The Return of Swamp Thing

The Return of Swamp ThingGuess the title has new irony given this unhappy anniversary. Just a year ago, it was front page news when a Dallas soccer mom pitched a fit SO fierce that the ears of genre fans STILL haven’t stopped ringing. She told papers her 9-year-old son and his buddy had "eyes wide as saucers" when she discovered them watching dancing girls receive less-than-clinical breast exams. Something she sure hadn’t counted on from a PG-rated Swamp Thing DVD. Outraged, she complained to Blockbuster, who quickly pulled rentals from its shelves nationwide. Fans howled in disbelief: "So the kid saw Adrienne’s Barbeaus. BIG DEAL! … Machine gun murders? A human fireworks display? Bring ’em on! Nipples!? Oh, the HORROR!"

Sarcasm aside, whether she and the video industry overreacted or unfairly maligned a genre favorite are regretfully beside the point. It’s not about a mislabeled rating. A simple STICKER could rectify that. The real reason the flick’s out of print is that MGM released a flick they didn’t have the legal right to distribute. Namely, the fleshy "international" version. No wonder they’ve been so mum about ever re-releasing even the kid-friendlier cut of Wes Craven‘s cult hit.

This may be sacrilege, but Eagle Scout’s honor, yours truly always PREFERRED the sequel anyway. Sure the jiggle factor is beyond comparison even under the direction of famed breast auteur, and by natural extension, CineSchlocker fave Jim Wynorski. But he DID have Heather Locklear traipsing around Savannah in a couple of lovely low-cut numbers. Honestly, who can forget those stunning white stockings and Easter bonnet!? Swampy himself gets a MAJOR makeover that improves him from looking like a giant tube of disgusting green toothpaste into an honest to goodness PLANT! Louis Jourdan‘s just that much MORE demented as Dr. Anton Arcane. But mutating into a value-sized warthog and getting clobbered by a one-armed swamp monster until you dissolve into a patch of steaming GOO will DO THAT to you! It’s also a much funnier picture thanks, in part, to Jimbo’s Laurel & Hardy-esque pairing of young Daniel Taylor and RonReaco Lee who, curiously enough, are about the age of the aforementioned outraged mama’s spawn and ALSO love Swamp Thing and nekkid ladies. There’s MORE mutants! MORE explosions! And as if all that weren’t enough, freakin’ Creedence Clearwater Revival lends "Born on the Bayou" as the title track! Case closed.

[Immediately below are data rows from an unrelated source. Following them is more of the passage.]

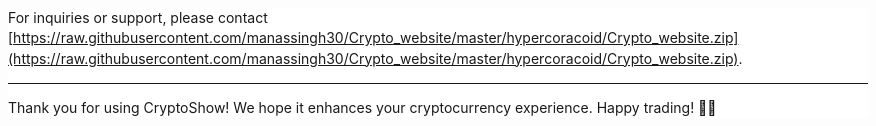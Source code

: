 For inquiries or support, please contact [https://raw.githubusercontent.com/manassingh30/Crypto_website/master/hypercoracoid/Crypto_website.zip](https://raw.githubusercontent.com/manassingh30/Crypto_website/master/hypercoracoid/Crypto_website.zip).

---

Thank you for using CryptoShow! We hope it enhances your cryptocurrency experience. Happy trading! 🚀💸
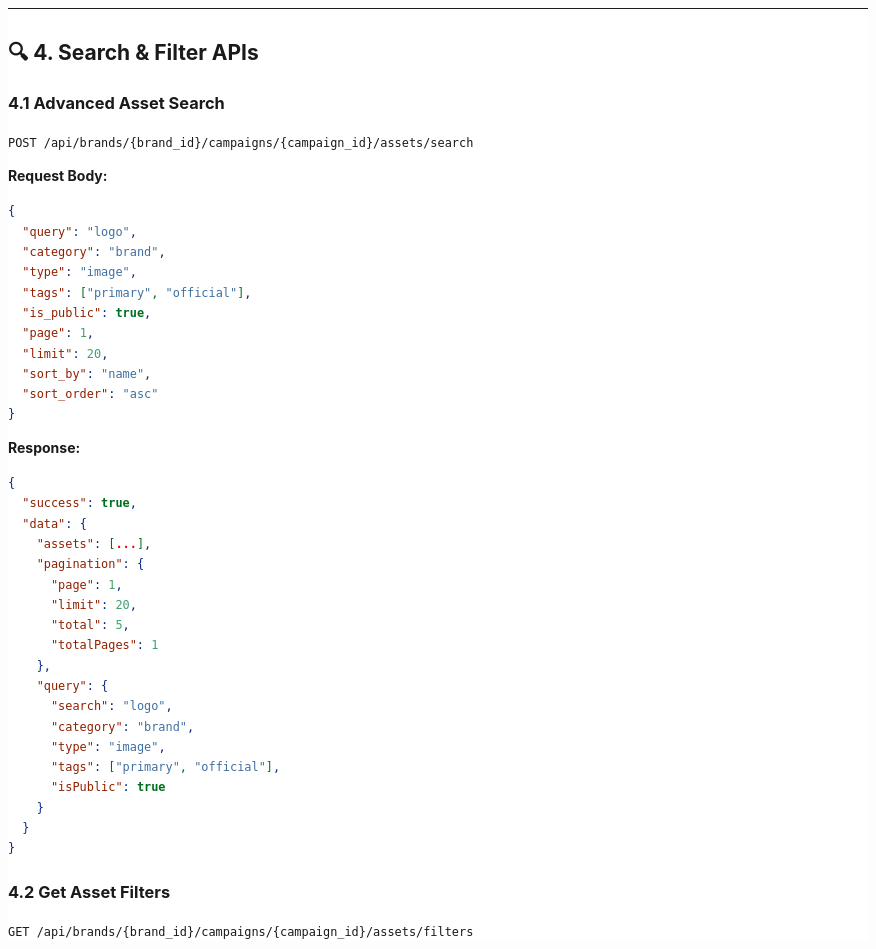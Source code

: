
 ```json
```

---

## 🔍 **4. Search & Filter APIs**

### **4.1 Advanced Asset Search**
```http
POST /api/brands/{brand_id}/campaigns/{campaign_id}/assets/search
```

**Request Body:**
```json
{
  "query": "logo",
  "category": "brand",
  "type": "image",
  "tags": ["primary", "official"],
  "is_public": true,
  "page": 1,
  "limit": 20,
  "sort_by": "name",
  "sort_order": "asc"
}
```

**Response:**
```json
{
  "success": true,
  "data": {
    "assets": [...],
    "pagination": {
      "page": 1,
      "limit": 20,
      "total": 5,
      "totalPages": 1
    },
    "query": {
      "search": "logo",
      "category": "brand",
      "type": "image",
      "tags": ["primary", "official"],
      "isPublic": true
    }
  }
}
```

### **4.2 Get Asset Filters**
```http
GET /api/brands/{brand_id}/campaigns/{campaign_id}/assets/filters
```

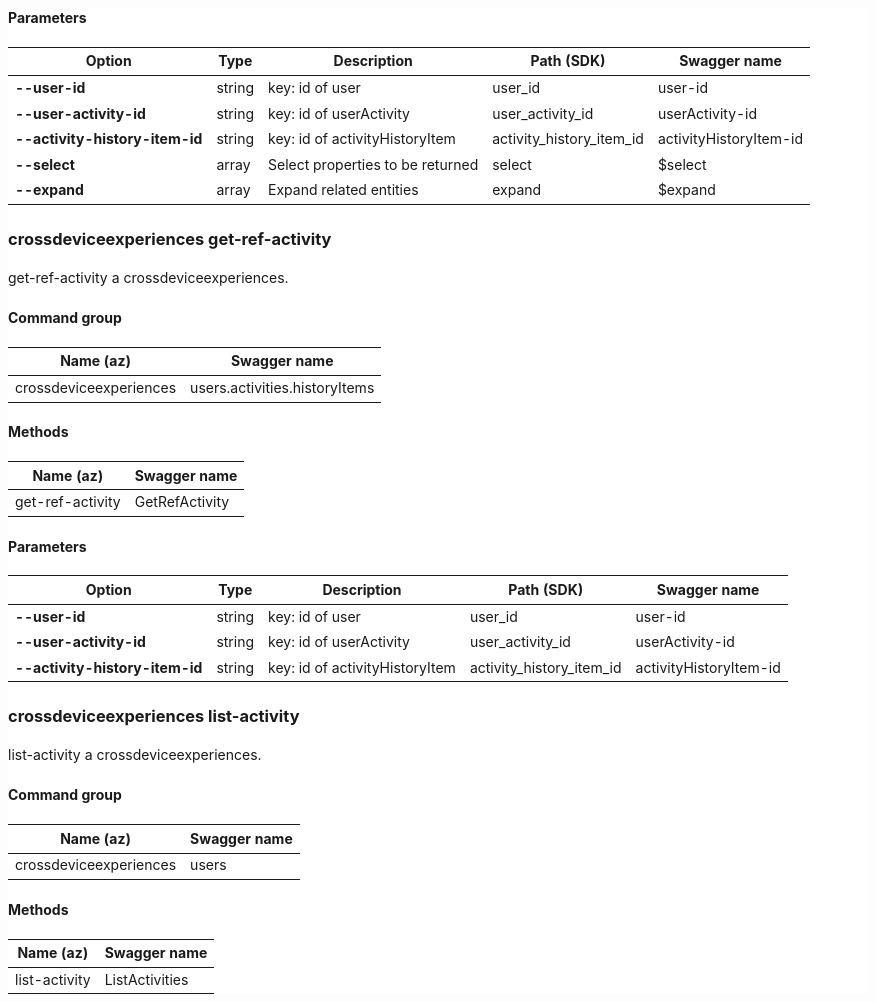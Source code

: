 #### Parameters
|Option|Type|Description|Path (SDK)|Swagger name|
|------|----|-----------|----------|------------|
|**--user-id**|string|key: id of user|user_id|user-id|
|**--user-activity-id**|string|key: id of userActivity|user_activity_id|userActivity-id|
|**--activity-history-item-id**|string|key: id of activityHistoryItem|activity_history_item_id|activityHistoryItem-id|
|**--select**|array|Select properties to be returned|select|$select|
|**--expand**|array|Expand related entities|expand|$expand|

### crossdeviceexperiences get-ref-activity

get-ref-activity a crossdeviceexperiences.

#### Command group
|Name (az)|Swagger name|
|---------|------------|
|crossdeviceexperiences|users.activities.historyItems|

#### Methods
|Name (az)|Swagger name|
|---------|------------|
|get-ref-activity|GetRefActivity|

#### Parameters
|Option|Type|Description|Path (SDK)|Swagger name|
|------|----|-----------|----------|------------|
|**--user-id**|string|key: id of user|user_id|user-id|
|**--user-activity-id**|string|key: id of userActivity|user_activity_id|userActivity-id|
|**--activity-history-item-id**|string|key: id of activityHistoryItem|activity_history_item_id|activityHistoryItem-id|

### crossdeviceexperiences list-activity

list-activity a crossdeviceexperiences.

#### Command group
|Name (az)|Swagger name|
|---------|------------|
|crossdeviceexperiences|users|

#### Methods
|Name (az)|Swagger name|
|---------|------------|
|list-activity|ListActivities|
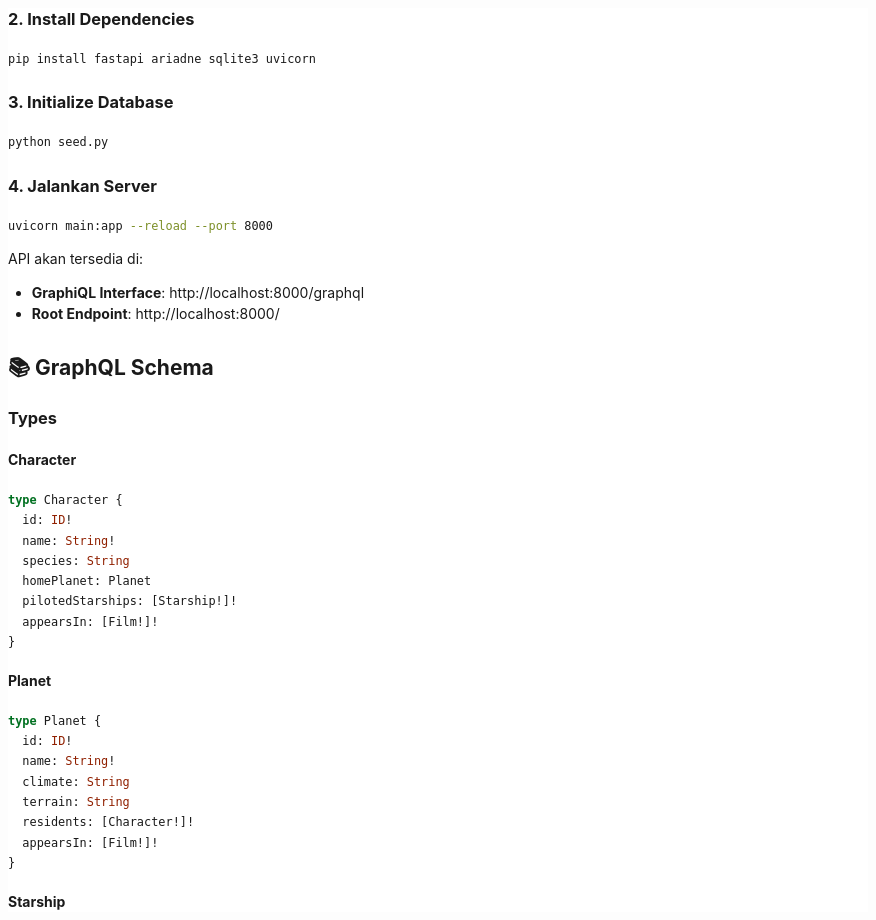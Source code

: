 ### 2. Install Dependencies

```bash
pip install fastapi ariadne sqlite3 uvicorn
```

### 3. Initialize Database

```bash
python seed.py
```

### 4. Jalankan Server

```bash
uvicorn main:app --reload --port 8000
```

API akan tersedia di:

- **GraphiQL Interface**: http://localhost:8000/graphql
- **Root Endpoint**: http://localhost:8000/

## 📚 GraphQL Schema

### Types

#### Character

```graphql
type Character {
  id: ID!
  name: String!
  species: String
  homePlanet: Planet
  pilotedStarships: [Starship!]!
  appearsIn: [Film!]!
}
```

#### Planet

```graphql
type Planet {
  id: ID!
  name: String!
  climate: String
  terrain: String
  residents: [Character!]!
  appearsIn: [Film!]!
}
```

#### Starship
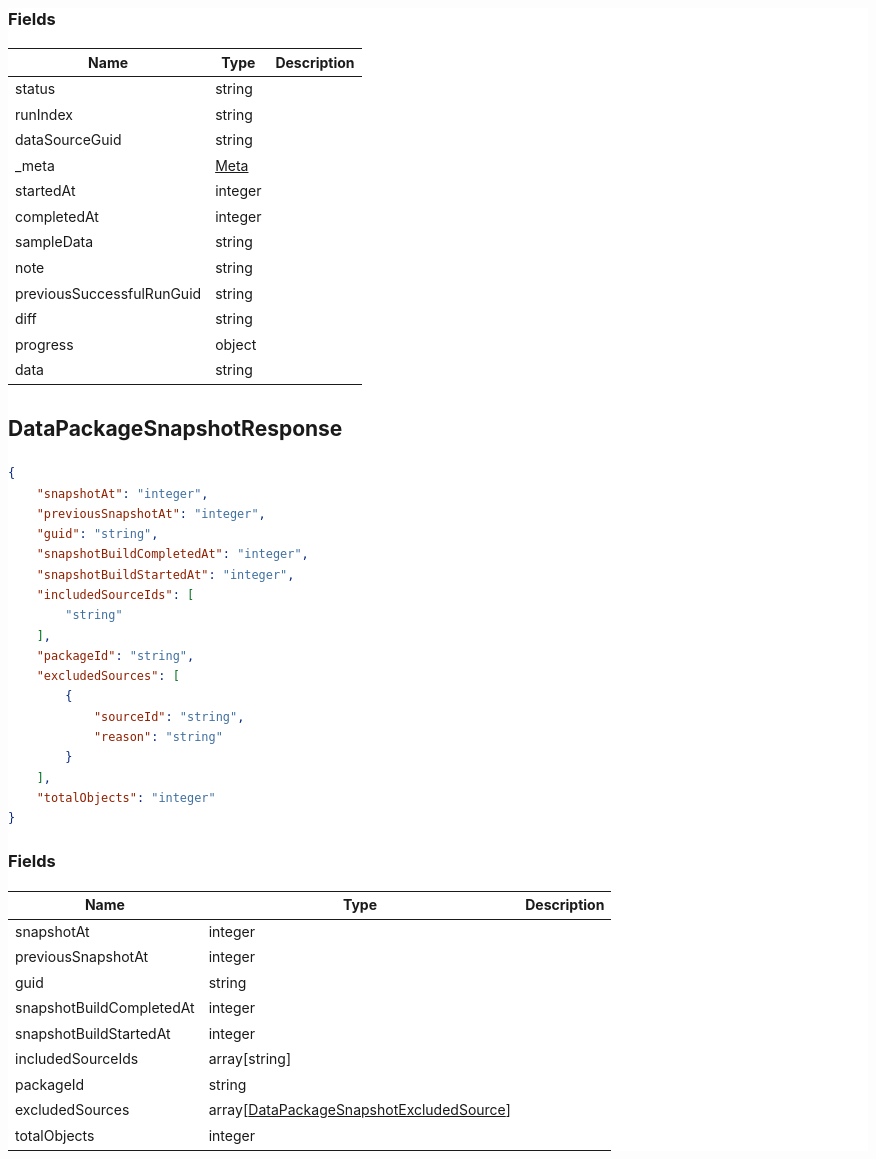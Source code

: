 	
### Fields
Name | Type | Description
--- | --- | ---
status | string | 
runIndex | string | 
dataSourceGuid | string | 
_meta | [Meta](#meta) | 
startedAt | integer | 
completedAt | integer | 
sampleData | string | 
note | string | 
previousSuccessfulRunGuid | string | 
diff | string | 
progress | object | 
data | string | 

	
## DataPackageSnapshotResponse
```json
{
    "snapshotAt": "integer",
    "previousSnapshotAt": "integer",
    "guid": "string",
    "snapshotBuildCompletedAt": "integer",
    "snapshotBuildStartedAt": "integer",
    "includedSourceIds": [
        "string"
    ],
    "packageId": "string",
    "excludedSources": [
        {
            "sourceId": "string",
            "reason": "string"
        }
    ],
    "totalObjects": "integer"
}
```
	
### Fields
Name | Type | Description
--- | --- | ---
snapshotAt | integer | 
previousSnapshotAt | integer | 
guid | string | 
snapshotBuildCompletedAt | integer | 
snapshotBuildStartedAt | integer | 
includedSourceIds | array[string] | 
packageId | string | 
excludedSources | array[[DataPackageSnapshotExcludedSource](#datapackagesnapshotexcludedsource)] | 
totalObjects | integer |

As stunt guys in rubber suits go, they don’t get better, or smarter, than Dick Durock. He successfully held on to the role of Swamp Thing through BOTH motion pictures and SEVENTY-TWO half-hour episodes on the USA Network! Although, at 6-foot-5 and 215 pounds, it’s probably tough to say "No" to the guy. CineSchlockers will also recognize Arcane’s Miss Poinsettia, Penthouse Pet Monique Gabrielle, from numerous B-pictures including nearly a dozen with one-time beau Wynorski. Probably most notably being her dazzling dual role in Deathstalker II. Today she shepherds Monique’s Purrfect Productions offering an array of explicit entertainment online.

No breasts. 12 corpses. Gratuitous urination. Ol’ drop the glasses at the exact worst possible moment gag. Reckless gene splicing. Multiple explosions. Two firesuit stunts (one recycled from the original). Moonshine swilling. Creepy organ playing. Bottle to the brainpan. Flirtatious scar comparing. Gratuitous talking parrot. Louisville Slugger slugging. Stooges-esque braining. In what could also serve as the flick’s subtitle, a future slab of gator bait yelps when confronted by Leech Man, "SHOOT THAT THING!!!" Mrs. Tommy Lee feigns innocence, "Why can’t men be more like plants? I mean, you can stroke a plant and it doesn’t get the wrong idea!" Former Bond baddie Jourdan deadpans, "I’ve never felt saner!" And, later, amid an evil deed, "God will pardon me. That’s his job!" Arcane goon Joe Sagal is a people person, "I’ve always been what you’d call a likable guy when I’m not blowing somebody away!" Jimbo’s pint-sized John Candy proclaims, "I think that green dude’s good!"